#### [Task goal]
Go through the entries below. Copy out every line that contains "images".

Saved data entries
* * * * * * *

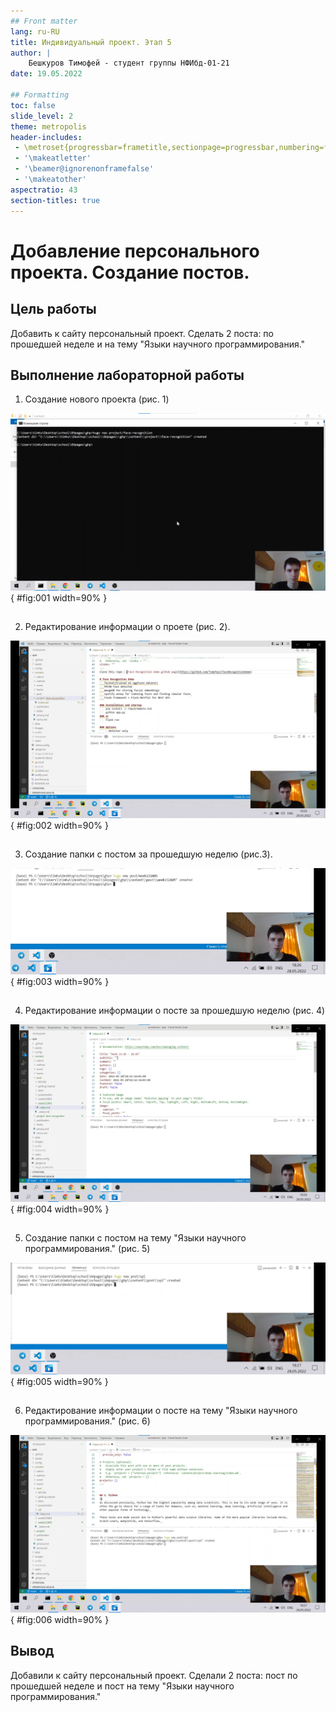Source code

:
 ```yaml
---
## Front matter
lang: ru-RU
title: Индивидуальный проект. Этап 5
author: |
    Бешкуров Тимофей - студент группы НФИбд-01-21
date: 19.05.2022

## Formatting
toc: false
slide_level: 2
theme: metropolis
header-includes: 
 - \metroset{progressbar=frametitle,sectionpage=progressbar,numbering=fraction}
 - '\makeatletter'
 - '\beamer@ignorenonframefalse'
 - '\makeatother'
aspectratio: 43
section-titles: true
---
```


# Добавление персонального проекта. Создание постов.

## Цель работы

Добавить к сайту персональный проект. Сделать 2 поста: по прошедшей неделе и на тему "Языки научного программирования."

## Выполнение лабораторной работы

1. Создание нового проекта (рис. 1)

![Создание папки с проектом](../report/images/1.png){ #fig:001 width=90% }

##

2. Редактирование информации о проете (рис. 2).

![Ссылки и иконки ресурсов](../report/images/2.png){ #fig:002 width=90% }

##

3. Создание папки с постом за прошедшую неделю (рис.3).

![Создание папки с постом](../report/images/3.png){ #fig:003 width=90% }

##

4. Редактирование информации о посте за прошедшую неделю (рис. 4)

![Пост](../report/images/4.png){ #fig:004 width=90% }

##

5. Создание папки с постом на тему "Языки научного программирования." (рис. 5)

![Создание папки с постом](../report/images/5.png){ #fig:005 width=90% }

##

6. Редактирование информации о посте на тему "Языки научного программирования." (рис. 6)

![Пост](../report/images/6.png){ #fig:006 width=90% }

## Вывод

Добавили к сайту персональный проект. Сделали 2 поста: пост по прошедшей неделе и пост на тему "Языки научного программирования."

* * * * * * *

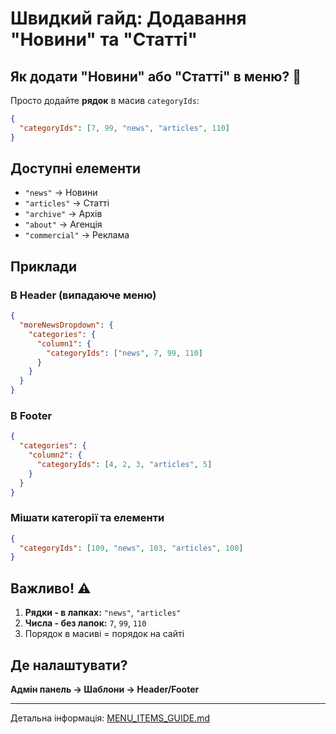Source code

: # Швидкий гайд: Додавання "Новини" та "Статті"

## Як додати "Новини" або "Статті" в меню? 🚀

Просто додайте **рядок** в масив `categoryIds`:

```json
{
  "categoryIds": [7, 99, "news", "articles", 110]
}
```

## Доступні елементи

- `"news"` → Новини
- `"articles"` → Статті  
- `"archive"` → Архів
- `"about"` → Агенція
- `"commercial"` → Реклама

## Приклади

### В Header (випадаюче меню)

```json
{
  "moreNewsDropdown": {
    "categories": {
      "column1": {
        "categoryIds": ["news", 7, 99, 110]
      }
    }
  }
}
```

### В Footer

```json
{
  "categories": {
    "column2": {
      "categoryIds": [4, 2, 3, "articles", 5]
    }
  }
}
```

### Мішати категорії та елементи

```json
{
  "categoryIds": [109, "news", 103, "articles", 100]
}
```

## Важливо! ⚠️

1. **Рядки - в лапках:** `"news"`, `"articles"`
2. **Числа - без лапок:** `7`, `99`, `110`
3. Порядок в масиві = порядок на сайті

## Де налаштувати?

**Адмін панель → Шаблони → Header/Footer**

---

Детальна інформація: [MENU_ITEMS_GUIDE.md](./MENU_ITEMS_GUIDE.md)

* * * * * * *

#### [Expected answer]
![Создание папки с проектом](../report/images/1.png){ #fig:001 width=90% }
![Ссылки и иконки ресурсов](../report/images/2.png){ #fig:002 width=90% }
![Создание папки с постом](../report/images/3.png){ #fig:003 width=90% }
![Пост](../report/images/4.png){ #fig:004 width=90% }
![Создание папки с постом](../report/images/5.png){ #fig:005 width=90% }
![Пост](../report/images/6.png){ #fig:006 width=90% }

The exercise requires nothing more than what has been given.